(Stored data)

────

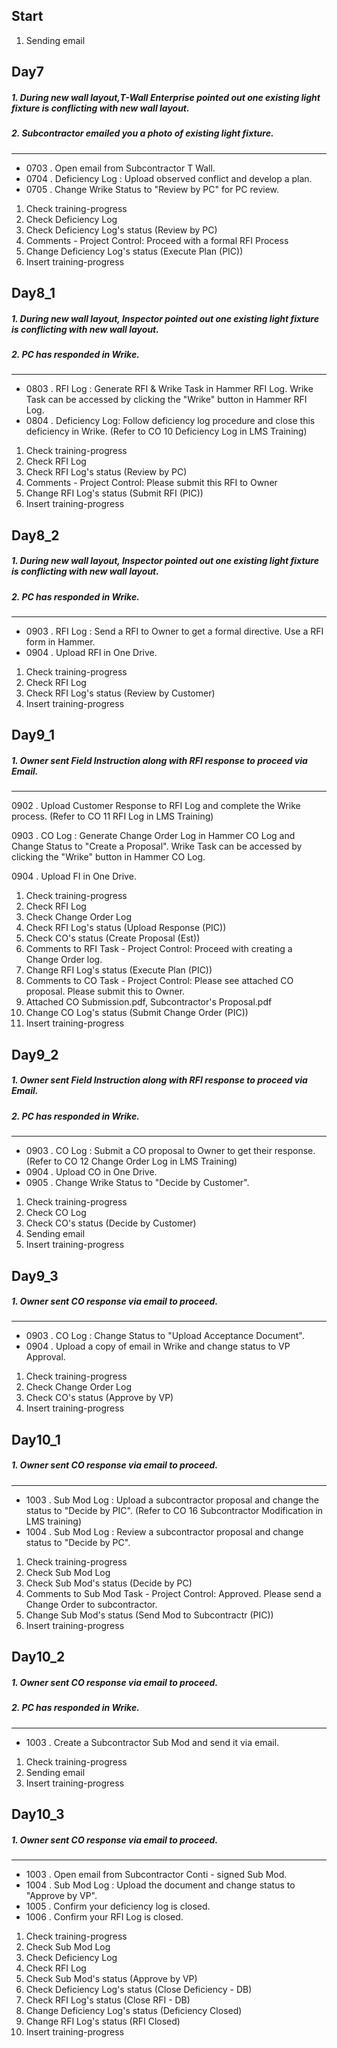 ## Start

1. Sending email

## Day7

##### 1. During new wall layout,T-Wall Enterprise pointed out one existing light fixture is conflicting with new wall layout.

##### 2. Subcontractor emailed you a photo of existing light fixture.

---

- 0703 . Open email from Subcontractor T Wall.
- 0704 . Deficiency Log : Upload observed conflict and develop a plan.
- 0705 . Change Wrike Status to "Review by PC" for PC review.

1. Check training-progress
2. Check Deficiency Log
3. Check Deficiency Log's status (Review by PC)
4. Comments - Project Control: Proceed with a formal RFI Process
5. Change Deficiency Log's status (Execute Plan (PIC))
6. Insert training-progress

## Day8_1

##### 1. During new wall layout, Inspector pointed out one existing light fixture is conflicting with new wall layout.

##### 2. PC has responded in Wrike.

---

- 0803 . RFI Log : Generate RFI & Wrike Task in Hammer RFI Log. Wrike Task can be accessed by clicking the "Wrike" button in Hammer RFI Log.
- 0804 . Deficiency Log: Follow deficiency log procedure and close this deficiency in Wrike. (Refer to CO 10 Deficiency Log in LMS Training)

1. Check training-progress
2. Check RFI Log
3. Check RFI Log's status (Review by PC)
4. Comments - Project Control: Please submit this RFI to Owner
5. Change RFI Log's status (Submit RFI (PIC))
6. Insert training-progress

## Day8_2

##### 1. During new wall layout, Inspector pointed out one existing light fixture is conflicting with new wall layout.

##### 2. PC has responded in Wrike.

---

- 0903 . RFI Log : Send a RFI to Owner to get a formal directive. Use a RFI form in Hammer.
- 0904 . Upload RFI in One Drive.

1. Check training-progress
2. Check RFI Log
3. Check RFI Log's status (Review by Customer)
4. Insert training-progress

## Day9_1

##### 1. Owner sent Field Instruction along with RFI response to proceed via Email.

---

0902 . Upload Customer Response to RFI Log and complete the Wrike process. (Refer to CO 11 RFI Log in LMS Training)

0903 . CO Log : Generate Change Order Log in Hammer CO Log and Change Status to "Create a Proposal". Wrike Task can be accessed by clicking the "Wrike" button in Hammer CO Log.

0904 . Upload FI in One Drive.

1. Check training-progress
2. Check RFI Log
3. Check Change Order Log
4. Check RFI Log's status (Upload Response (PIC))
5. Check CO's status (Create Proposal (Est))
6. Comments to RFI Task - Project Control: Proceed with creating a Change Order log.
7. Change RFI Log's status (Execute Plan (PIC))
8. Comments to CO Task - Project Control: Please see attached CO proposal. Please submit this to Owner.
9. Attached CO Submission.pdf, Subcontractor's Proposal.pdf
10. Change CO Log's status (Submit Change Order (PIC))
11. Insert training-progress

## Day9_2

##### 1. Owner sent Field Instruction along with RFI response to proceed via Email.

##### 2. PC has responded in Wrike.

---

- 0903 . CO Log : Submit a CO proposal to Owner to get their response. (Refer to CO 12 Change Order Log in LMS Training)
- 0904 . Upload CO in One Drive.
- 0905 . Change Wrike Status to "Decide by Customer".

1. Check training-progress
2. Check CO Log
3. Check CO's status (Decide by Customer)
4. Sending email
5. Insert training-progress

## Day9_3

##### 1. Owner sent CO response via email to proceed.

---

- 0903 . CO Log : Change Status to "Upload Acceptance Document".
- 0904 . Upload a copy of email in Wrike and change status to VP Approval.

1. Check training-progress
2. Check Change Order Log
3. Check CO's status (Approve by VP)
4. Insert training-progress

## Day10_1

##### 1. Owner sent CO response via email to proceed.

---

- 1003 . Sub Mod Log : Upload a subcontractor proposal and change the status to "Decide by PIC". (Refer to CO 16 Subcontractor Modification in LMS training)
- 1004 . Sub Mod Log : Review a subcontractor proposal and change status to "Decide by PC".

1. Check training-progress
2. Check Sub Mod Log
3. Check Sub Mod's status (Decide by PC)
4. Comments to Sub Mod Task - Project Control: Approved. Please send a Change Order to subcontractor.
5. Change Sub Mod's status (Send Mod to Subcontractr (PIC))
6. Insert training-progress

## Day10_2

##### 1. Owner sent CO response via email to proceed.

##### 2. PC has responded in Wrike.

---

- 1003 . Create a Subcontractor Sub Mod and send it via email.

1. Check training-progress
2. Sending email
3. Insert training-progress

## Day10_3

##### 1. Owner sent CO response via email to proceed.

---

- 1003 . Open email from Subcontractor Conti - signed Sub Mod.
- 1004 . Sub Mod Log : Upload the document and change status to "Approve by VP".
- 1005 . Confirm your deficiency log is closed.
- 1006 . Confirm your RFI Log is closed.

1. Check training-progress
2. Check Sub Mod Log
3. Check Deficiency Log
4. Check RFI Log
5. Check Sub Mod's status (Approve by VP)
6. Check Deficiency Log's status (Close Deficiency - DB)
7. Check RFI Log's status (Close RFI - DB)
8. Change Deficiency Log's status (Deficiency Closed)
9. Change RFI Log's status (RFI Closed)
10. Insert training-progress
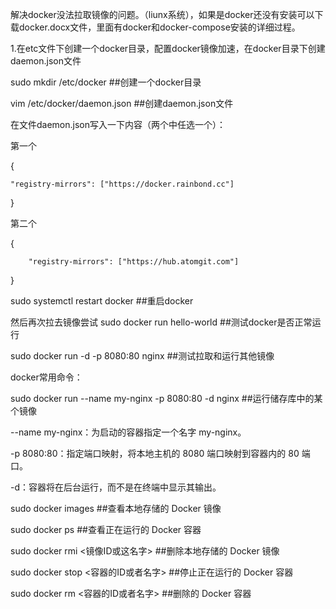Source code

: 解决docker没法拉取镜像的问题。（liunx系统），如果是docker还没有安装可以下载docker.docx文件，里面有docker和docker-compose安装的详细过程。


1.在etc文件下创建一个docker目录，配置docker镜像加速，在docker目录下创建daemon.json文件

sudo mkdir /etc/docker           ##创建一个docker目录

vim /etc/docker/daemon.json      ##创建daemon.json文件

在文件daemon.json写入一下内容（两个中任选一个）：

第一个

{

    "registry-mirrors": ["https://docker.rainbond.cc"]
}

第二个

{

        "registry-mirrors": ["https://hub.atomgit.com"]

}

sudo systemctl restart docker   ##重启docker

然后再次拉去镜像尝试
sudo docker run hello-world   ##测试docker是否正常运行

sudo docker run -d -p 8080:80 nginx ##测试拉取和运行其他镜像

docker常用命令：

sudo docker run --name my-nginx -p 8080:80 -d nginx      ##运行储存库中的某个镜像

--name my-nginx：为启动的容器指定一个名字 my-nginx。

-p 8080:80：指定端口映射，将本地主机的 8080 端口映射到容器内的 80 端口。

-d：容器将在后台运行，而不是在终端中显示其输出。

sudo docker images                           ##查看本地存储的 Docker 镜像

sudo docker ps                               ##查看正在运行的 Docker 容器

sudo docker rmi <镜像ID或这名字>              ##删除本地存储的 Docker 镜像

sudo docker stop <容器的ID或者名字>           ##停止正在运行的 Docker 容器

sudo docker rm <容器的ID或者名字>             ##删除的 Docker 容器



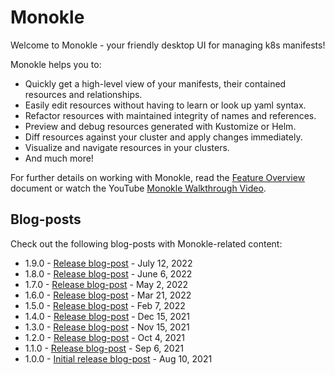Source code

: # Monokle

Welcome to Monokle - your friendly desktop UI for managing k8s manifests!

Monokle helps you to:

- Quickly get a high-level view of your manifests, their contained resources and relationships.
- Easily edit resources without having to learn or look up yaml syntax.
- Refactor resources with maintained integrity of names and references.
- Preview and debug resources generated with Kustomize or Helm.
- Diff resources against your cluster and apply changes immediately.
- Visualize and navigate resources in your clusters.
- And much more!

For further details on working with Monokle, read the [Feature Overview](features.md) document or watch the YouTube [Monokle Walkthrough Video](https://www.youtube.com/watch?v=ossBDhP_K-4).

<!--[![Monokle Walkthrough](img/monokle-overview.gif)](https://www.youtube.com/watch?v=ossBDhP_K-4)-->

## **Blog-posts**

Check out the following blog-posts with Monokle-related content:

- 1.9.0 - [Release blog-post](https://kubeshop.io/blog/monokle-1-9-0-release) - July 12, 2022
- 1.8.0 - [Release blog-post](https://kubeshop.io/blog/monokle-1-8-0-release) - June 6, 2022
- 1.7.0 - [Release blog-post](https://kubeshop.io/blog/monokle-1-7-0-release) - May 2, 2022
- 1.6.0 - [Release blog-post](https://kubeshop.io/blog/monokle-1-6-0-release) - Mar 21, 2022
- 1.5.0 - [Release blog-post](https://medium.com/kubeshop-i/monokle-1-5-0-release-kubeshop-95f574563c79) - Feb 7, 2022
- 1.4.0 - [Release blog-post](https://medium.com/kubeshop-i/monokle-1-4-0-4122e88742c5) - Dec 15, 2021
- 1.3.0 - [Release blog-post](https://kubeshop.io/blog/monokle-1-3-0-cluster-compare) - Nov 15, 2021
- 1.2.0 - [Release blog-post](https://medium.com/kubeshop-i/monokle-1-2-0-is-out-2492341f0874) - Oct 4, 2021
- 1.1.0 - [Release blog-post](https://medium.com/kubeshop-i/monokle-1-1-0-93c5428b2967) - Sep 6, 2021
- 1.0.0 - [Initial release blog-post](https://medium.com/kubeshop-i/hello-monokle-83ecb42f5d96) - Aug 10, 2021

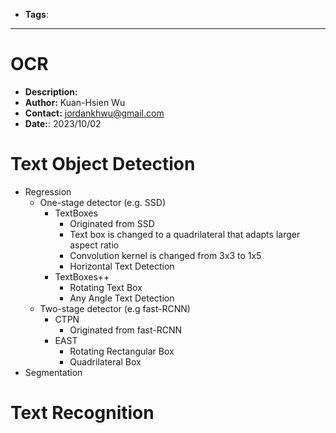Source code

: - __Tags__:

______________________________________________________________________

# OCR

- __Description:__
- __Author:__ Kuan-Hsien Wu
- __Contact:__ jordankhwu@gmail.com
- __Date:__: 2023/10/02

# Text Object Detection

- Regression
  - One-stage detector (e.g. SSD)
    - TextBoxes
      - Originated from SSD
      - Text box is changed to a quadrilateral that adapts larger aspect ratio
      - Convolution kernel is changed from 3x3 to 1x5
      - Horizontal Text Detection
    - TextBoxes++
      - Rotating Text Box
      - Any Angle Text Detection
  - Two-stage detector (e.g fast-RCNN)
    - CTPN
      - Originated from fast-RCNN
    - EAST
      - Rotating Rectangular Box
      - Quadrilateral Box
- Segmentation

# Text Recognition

────

## ASSIGNMENT:
How many lines of the entries above contain the word "hello"? Give the number alone.

## TASK OUTPUT:
2